Project 3

Derek G. Nokes

Tuesday, March 31, 2015

Ensemble Techniques

combine predictions of many models to reduce the variability of predictions and improve model robustness
ensembles generally perform better in real-life modeling situations than non-ensemble techniques

Bagged Trees

combine input data resampling with decision tree building
improves predictive performance over a single tree by reducing variance of prediction
introduce a random component into the tree building process through resampling, creating a distribution of trees, and a corresponding distribution of predicted values for each sample.

Random Forests

Cross-Validation

technique for assessing how well a model generalizes
repeatedly partition our data into training and test sets, train our models on the training data, test our model on data that has not been used in training, then average the results
purpose: reduce overfitting (i.e., improve the ability of our models to generalize from data) and thereby improve the ability of our models to predict out-of-sample (i.e., predict data that has not been used in training)

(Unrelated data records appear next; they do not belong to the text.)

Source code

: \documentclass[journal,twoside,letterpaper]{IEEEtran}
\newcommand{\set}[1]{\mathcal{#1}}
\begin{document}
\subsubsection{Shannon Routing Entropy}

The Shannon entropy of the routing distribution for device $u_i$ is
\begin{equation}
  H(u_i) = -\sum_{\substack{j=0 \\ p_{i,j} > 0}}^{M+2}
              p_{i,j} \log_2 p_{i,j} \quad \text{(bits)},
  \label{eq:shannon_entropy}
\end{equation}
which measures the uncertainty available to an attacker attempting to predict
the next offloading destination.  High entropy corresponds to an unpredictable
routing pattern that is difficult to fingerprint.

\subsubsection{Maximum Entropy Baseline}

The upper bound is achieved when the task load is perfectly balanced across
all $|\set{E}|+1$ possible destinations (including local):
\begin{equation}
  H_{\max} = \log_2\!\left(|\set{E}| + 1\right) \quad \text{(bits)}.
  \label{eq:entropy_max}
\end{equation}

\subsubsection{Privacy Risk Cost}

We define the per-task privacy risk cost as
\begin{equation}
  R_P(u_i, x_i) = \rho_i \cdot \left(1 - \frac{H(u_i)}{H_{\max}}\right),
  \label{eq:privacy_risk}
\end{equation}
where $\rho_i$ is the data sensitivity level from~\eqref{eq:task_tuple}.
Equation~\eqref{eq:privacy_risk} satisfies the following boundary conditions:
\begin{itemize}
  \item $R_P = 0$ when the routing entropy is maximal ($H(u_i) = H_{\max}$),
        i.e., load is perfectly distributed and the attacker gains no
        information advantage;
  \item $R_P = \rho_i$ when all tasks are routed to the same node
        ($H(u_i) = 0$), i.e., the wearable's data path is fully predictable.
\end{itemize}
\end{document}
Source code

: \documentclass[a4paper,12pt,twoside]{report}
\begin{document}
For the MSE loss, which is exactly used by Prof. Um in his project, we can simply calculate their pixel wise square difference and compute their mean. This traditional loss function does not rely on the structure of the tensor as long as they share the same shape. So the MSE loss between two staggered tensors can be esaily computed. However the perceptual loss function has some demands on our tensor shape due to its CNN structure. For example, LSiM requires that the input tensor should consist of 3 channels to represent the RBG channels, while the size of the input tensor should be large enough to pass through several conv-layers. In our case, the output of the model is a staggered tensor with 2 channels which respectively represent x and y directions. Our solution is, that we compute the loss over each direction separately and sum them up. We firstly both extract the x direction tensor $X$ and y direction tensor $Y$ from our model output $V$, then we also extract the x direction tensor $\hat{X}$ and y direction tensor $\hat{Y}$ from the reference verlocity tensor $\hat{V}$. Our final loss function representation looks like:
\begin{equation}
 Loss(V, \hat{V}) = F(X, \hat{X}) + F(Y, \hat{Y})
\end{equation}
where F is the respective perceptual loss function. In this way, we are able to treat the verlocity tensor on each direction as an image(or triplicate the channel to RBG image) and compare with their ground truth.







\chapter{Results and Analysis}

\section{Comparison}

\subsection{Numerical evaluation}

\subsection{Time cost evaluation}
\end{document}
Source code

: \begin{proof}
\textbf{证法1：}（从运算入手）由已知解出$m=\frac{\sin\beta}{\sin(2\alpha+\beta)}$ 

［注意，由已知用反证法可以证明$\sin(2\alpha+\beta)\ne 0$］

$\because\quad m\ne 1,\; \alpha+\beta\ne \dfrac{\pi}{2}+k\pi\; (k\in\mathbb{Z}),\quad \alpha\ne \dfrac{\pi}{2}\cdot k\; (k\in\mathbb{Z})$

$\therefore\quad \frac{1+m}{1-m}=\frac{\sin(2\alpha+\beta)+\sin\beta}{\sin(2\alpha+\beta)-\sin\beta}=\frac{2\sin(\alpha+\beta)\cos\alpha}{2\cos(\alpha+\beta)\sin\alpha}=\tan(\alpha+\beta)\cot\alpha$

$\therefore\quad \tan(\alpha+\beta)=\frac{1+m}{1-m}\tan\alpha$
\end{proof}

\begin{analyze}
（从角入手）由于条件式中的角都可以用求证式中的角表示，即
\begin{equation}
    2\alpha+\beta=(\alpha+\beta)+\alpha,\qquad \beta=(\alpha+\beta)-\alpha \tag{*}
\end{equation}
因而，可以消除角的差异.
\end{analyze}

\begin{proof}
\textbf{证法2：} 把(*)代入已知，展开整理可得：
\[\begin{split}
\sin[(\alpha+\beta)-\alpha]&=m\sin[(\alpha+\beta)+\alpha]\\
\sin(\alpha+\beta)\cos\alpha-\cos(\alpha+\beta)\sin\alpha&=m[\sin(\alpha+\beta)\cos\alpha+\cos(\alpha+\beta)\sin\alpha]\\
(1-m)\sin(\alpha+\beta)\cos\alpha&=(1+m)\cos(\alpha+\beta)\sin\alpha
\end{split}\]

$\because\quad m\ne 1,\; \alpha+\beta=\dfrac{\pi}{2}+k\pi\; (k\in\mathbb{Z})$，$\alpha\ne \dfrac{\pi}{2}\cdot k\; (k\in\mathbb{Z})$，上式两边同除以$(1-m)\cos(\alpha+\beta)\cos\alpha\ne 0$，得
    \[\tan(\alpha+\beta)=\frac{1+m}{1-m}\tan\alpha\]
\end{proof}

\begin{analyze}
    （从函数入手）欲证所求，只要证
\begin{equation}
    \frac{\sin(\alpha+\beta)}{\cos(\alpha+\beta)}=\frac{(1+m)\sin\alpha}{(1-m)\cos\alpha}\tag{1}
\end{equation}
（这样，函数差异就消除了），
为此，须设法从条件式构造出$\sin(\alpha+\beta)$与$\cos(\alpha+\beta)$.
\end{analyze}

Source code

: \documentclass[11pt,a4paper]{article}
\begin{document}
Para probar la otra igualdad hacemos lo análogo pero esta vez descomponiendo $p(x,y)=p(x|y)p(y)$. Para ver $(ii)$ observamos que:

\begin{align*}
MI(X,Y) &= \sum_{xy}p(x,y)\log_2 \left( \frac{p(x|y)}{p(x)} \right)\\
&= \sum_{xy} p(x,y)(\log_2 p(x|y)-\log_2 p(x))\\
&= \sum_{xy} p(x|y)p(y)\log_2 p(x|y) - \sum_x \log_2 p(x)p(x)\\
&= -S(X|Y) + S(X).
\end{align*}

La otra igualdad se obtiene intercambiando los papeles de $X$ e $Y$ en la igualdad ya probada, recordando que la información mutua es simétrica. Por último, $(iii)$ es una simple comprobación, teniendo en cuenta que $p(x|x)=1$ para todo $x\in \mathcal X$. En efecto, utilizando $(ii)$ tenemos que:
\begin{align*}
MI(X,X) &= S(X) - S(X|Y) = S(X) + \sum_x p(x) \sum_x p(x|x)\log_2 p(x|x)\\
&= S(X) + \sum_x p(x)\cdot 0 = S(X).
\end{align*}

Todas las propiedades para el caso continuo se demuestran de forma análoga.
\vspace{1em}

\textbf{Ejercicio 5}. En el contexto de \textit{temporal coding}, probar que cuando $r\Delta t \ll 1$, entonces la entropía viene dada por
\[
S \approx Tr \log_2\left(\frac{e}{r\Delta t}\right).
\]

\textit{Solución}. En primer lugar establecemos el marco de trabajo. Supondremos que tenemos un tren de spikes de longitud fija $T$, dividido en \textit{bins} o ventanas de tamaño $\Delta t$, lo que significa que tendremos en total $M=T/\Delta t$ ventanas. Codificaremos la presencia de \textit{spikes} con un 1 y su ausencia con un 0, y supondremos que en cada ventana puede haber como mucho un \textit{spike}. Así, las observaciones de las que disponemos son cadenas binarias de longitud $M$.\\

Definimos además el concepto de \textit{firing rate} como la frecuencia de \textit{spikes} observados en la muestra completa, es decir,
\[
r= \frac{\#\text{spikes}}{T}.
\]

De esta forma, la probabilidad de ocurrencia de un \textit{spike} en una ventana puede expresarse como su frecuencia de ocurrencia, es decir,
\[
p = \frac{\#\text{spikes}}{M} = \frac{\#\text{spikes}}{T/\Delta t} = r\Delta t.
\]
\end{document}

Using Random Forests to Answer our Research Question

can estimate “importance” of a category variable
values of each variable are randomly permuted in the out-of-bag samples; corresponding decrease in accuracy of each tree is estimated
If average decrease over all trees is large, variable is considered important (i.e., its value makes a big difference in predicting the outcome).
If average decrease is small, variable does not make much difference to outcome.

Using first preprocessing approach importance plot indicates that the awards category ‘Music’ (c15) provides - by far - the most predictive power, followed by Cinematography (c7), Sound (c19), and Directing (c9). - preprocessing might have been problematic

Conclusion

-model did not work well; expect naive approach might have done better

do people in the class have suggestions?